** Recorded data follows **
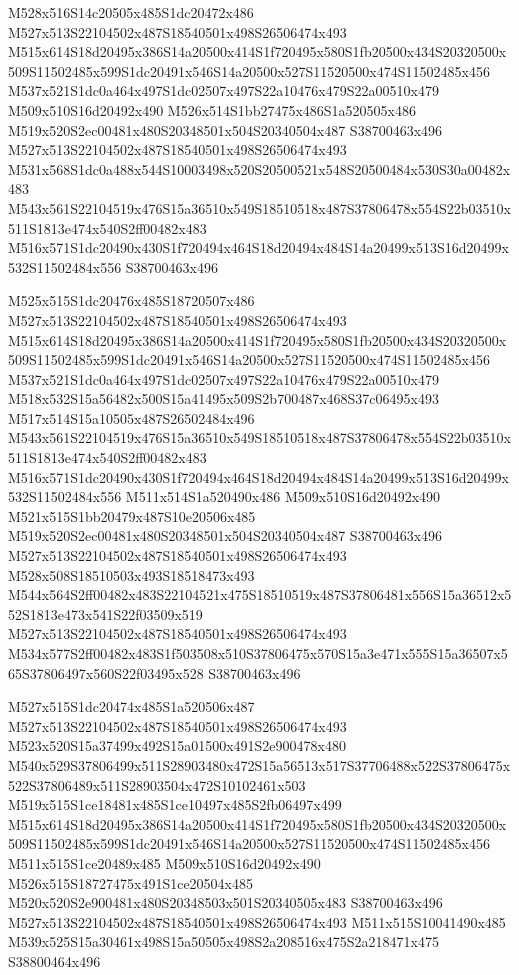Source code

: \documentclass{article}
\begin{document}
\begin{multicols}{2}
M528x516S14c20505x485S1dc20472x486 M527x513S22104502x487S18540501x498S26506474x493 M515x614S18d20495x386S14a20500x414S1f720495x580S1fb20500x434S20320500x509S11502485x599S1dc20491x546S14a20500x527S11520500x474S11502485x456 M537x521S1dc0a464x497S1dc02507x497S22a10476x479S22a00510x479 M509x510S16d20492x490 M526x514S1bb27475x486S1a520505x486 M519x520S2ec00481x480S20348501x504S20340504x487 S38700463x496 M527x513S22104502x487S18540501x498S26506474x493 M531x568S1dc0a488x544S10003498x520S20500521x548S20500484x530S30a00482x483 M543x561S22104519x476S15a36510x549S18510518x487S37806478x554S22b03510x511S1813e474x540S2ff00482x483 M516x571S1dc20490x430S1f720494x464S18d20494x484S14a20499x513S16d20499x532S11502484x556 S38700463x496

M525x515S1dc20476x485S18720507x486 M527x513S22104502x487S18540501x498S26506474x493 M515x614S18d20495x386S14a20500x414S1f720495x580S1fb20500x434S20320500x509S11502485x599S1dc20491x546S14a20500x527S11520500x474S11502485x456 M537x521S1dc0a464x497S1dc02507x497S22a10476x479S22a00510x479 M518x532S15a56482x500S15a41495x509S2b700487x468S37c06495x493 M517x514S15a10505x487S26502484x496 M543x561S22104519x476S15a36510x549S18510518x487S37806478x554S22b03510x511S1813e474x540S2ff00482x483 M516x571S1dc20490x430S1f720494x464S18d20494x484S14a20499x513S16d20499x532S11502484x556 M511x514S1a520490x486 M509x510S16d20492x490 M521x515S1bb20479x487S10e20506x485 M519x520S2ec00481x480S20348501x504S20340504x487 S38700463x496 M527x513S22104502x487S18540501x498S26506474x493 M528x508S18510503x493S18518473x493 M544x564S2ff00482x483S22104521x475S18510519x487S37806481x556S15a36512x552S1813e473x541S22f03509x519 M527x513S22104502x487S18540501x498S26506474x493 M534x577S2ff00482x483S1f503508x510S37806475x570S15a3e471x555S15a36507x565S37806497x560S22f03495x528 S38700463x496

M527x515S1dc20474x485S1a520506x487 M527x513S22104502x487S18540501x498S26506474x493 M523x520S15a37499x492S15a01500x491S2e900478x480 M540x529S37806499x511S28903480x472S15a56513x517S37706488x522S37806475x522S37806489x511S28903504x472S10102461x503 M519x515S1ce18481x485S1ce10497x485S2fb06497x499 M515x614S18d20495x386S14a20500x414S1f720495x580S1fb20500x434S20320500x509S11502485x599S1dc20491x546S14a20500x527S11520500x474S11502485x456 M511x515S1ce20489x485 M509x510S16d20492x490 M526x515S18727475x491S1ce20504x485 M520x520S2e900481x480S20348503x501S20340505x483 S38700463x496 M527x513S22104502x487S18540501x498S26506474x493 M511x515S10041490x485 M539x525S15a30461x498S15a50505x498S2a208516x475S2a218471x475 S38800464x496


\end{multicols}
\end{document}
** End of Recorded data **
● **What needs to be done**: Every line above should be transcribed exactly, though no image should be carried over.

● **Finished task**:
Source code

: \documentclass{article}
\begin{document}
\begin{multicols}{2}
M528x516S14c20505x485S1dc20472x486 M527x513S22104502x487S18540501x498S26506474x493 M515x614S18d20495x386S14a20500x414S1f720495x580S1fb20500x434S20320500x509S11502485x599S1dc20491x546S14a20500x527S11520500x474S11502485x456 M537x521S1dc0a464x497S1dc02507x497S22a10476x479S22a00510x479 M509x510S16d20492x490 M526x514S1bb27475x486S1a520505x486 M519x520S2ec00481x480S20348501x504S20340504x487 S38700463x496 M527x513S22104502x487S18540501x498S26506474x493 M531x568S1dc0a488x544S10003498x520S20500521x548S20500484x530S30a00482x483 M543x561S22104519x476S15a36510x549S18510518x487S37806478x554S22b03510x511S1813e474x540S2ff00482x483 M516x571S1dc20490x430S1f720494x464S18d20494x484S14a20499x513S16d20499x532S11502484x556 S38700463x496

M525x515S1dc20476x485S18720507x486 M527x513S22104502x487S18540501x498S26506474x493 M515x614S18d20495x386S14a20500x414S1f720495x580S1fb20500x434S20320500x509S11502485x599S1dc20491x546S14a20500x527S11520500x474S11502485x456 M537x521S1dc0a464x497S1dc02507x497S22a10476x479S22a00510x479 M518x532S15a56482x500S15a41495x509S2b700487x468S37c06495x493 M517x514S15a10505x487S26502484x496 M543x561S22104519x476S15a36510x549S18510518x487S37806478x554S22b03510x511S1813e474x540S2ff00482x483 M516x571S1dc20490x430S1f720494x464S18d20494x484S14a20499x513S16d20499x532S11502484x556 M511x514S1a520490x486 M509x510S16d20492x490 M521x515S1bb20479x487S10e20506x485 M519x520S2ec00481x480S20348501x504S20340504x487 S38700463x496 M527x513S22104502x487S18540501x498S26506474x493 M528x508S18510503x493S18518473x493 M544x564S2ff00482x483S22104521x475S18510519x487S37806481x556S15a36512x552S1813e473x541S22f03509x519 M527x513S22104502x487S18540501x498S26506474x493 M534x577S2ff00482x483S1f503508x510S37806475x570S15a3e471x555S15a36507x565S37806497x560S22f03495x528 S38700463x496

M527x515S1dc20474x485S1a520506x487 M527x513S22104502x487S18540501x498S26506474x493 M523x520S15a37499x492S15a01500x491S2e900478x480 M540x529S37806499x511S28903480x472S15a56513x517S37706488x522S37806475x522S37806489x511S28903504x472S10102461x503 M519x515S1ce18481x485S1ce10497x485S2fb06497x499 M515x614S18d20495x386S14a20500x414S1f720495x580S1fb20500x434S20320500x509S11502485x599S1dc20491x546S14a20500x527S11520500x474S11502485x456 M511x515S1ce20489x485 M509x510S16d20492x490 M526x515S18727475x491S1ce20504x485 M520x520S2e900481x480S20348503x501S20340505x483 S38700463x496 M527x513S22104502x487S18540501x498S26506474x493 M511x515S10041490x485 M539x525S15a30461x498S15a50505x498S2a208516x475S2a218471x475 S38800464x496


\end{multicols}
\end{document}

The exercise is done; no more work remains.